DESIGN AND SYNTHESIS OF TRICYCLIC SPIROLACTONE TRPV1 AGONISTS

TRPV-1 is the Transient Receptor Potential cation channel, subfamily V, member 1. TRPV-1 receptor is associated with different diseases, such as migraine, cystitis, bone cancer, and many others. An efficient way to attenuate the pain caused by TRPV-1 is through desensitization of the receptor by continuous exposure to its agonists. The most potent TRPV-1 agonists are capsaicin, the active component of chili pepper, and RTX, toxin produced by Gram-negative bacteria.

Although capsaicin is a potent and readily available agonist it has the disadvantage of being a pungent compound. On the other hand, RTX is not accessible in large quantities due to the limited natural production and to its complicated total synthesis. Thus, the development of new, easily accessible agonists/antagonists of TRPV-1 is required.
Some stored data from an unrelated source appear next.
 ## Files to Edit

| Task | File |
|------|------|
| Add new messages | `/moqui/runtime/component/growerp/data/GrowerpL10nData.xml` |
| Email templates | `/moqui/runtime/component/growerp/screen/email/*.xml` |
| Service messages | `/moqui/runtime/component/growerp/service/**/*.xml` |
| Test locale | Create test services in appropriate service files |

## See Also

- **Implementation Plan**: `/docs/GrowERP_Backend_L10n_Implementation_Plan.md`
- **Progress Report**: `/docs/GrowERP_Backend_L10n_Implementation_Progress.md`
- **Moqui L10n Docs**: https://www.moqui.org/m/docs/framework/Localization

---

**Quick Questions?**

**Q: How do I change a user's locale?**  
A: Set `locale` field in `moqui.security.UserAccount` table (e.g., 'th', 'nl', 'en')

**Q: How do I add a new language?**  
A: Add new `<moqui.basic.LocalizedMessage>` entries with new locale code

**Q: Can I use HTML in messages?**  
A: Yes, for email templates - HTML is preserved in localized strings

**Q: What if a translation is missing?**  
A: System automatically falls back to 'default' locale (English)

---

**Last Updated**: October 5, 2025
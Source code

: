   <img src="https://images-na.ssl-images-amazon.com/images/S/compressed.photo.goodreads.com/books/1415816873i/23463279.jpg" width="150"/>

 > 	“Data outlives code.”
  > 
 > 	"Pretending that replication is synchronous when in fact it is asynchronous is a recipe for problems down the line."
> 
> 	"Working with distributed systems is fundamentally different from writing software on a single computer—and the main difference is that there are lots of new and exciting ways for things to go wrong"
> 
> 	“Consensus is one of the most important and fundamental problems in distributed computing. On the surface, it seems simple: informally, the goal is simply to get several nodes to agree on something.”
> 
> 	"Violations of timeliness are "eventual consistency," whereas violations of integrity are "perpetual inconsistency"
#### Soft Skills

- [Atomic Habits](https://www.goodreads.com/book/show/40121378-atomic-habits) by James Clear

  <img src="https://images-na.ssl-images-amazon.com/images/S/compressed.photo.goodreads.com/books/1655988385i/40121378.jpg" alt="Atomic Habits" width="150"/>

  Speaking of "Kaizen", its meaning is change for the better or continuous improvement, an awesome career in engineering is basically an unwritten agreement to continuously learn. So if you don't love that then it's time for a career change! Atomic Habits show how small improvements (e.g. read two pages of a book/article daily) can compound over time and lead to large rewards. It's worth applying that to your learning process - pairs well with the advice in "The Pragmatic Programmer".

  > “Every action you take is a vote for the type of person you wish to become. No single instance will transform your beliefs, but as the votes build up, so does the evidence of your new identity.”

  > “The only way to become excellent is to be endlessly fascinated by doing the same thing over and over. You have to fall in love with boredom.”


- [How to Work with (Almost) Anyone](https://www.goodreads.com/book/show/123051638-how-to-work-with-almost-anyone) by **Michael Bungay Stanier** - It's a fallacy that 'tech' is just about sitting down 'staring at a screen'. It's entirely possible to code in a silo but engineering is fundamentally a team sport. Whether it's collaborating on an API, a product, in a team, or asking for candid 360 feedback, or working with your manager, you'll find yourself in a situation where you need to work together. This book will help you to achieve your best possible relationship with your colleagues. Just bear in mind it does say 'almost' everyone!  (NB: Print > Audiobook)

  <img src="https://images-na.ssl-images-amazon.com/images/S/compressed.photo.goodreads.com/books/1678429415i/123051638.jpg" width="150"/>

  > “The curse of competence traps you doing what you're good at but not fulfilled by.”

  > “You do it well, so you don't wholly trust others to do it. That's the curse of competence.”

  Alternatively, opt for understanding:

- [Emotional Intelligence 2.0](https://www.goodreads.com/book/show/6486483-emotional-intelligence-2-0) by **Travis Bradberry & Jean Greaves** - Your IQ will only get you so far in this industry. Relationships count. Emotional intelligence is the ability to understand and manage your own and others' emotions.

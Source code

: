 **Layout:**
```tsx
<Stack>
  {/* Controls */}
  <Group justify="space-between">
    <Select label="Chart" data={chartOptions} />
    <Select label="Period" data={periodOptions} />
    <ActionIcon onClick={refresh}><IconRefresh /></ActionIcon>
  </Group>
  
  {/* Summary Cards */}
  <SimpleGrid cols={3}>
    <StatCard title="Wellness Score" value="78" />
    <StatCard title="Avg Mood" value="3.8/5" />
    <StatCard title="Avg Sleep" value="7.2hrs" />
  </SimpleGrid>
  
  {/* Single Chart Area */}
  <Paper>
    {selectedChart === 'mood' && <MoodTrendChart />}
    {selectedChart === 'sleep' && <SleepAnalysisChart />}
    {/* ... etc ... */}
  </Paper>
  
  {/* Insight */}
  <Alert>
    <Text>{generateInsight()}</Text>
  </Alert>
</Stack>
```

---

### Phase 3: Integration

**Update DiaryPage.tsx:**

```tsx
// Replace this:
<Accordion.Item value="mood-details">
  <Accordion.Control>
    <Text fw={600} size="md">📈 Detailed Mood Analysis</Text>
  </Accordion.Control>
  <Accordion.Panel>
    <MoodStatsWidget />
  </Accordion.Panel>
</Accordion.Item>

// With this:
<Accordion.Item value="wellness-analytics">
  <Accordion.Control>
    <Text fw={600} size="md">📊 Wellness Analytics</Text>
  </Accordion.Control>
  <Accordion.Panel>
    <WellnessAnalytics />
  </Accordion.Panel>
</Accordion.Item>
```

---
Numerous tricyclic angularly fused lactones, designed in our group, show remarkable structural similarities with capsaicin and RTX. As shown on Figure 1, the lactone moiety and the remaining bicyclic system match with the proton acceptor region and with the lipophilic area, respectively, whereas the aromatic part is absent. Thus, the tricyclic spiranoid lactones can be regarded as simplified RTX and capsaicin analogues, and therefore as potential TRPV1-active compounds.

The pool of 24 new-synthesized tricyclic spirolactones was subjected to in vitro biological studies (calcium imaging), and 11 showed agonists activity, as expected. 4 representative molecules were used as a platform for further manipulations towards the development of new TRPV1 agonists. The different aromatic moieties were integrated as a part of the new molecules, in order to increase their agonist activity. That led to the generation of a set of functionalized spiranoid lactones, which were subjected to in vitro and in vivo assays.